• _ABOUT THIS TASK_:
Look through the data below and say how many of its lines contain "uses", adding nothing else.

• _RECORDS FOR THIS TASK_:

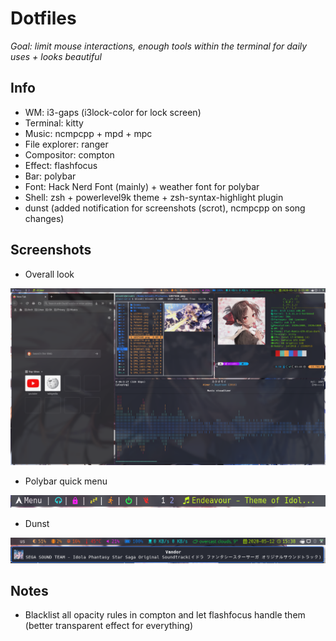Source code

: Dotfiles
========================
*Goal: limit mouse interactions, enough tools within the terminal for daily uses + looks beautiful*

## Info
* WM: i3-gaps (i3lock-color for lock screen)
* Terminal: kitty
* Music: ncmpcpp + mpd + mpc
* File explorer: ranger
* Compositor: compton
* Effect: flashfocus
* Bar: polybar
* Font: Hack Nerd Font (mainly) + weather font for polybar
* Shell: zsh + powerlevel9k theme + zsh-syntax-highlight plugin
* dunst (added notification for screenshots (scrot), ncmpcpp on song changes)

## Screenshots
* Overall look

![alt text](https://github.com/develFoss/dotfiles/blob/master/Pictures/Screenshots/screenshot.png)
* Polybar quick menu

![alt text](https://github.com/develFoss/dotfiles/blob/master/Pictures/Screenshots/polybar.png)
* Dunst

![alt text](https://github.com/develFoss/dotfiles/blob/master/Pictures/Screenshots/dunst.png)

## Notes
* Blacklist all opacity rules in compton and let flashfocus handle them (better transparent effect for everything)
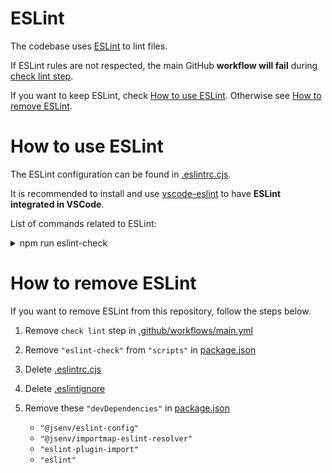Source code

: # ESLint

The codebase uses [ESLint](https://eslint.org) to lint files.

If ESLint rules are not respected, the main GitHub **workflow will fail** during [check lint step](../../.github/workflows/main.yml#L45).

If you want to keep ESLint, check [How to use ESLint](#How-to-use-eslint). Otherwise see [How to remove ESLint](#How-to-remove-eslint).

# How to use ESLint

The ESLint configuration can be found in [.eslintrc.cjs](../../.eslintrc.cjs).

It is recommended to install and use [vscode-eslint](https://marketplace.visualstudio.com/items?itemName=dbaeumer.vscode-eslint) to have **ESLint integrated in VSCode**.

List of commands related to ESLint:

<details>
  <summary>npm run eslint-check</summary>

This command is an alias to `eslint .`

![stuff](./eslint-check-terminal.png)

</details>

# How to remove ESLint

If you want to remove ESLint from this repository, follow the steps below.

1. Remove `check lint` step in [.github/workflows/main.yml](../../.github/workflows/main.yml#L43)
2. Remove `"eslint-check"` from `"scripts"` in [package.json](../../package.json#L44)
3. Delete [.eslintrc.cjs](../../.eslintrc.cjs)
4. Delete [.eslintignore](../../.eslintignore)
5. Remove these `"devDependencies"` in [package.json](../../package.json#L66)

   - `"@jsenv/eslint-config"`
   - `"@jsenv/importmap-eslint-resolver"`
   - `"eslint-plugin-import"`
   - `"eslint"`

• _EXPECTED OUTPUT_:
2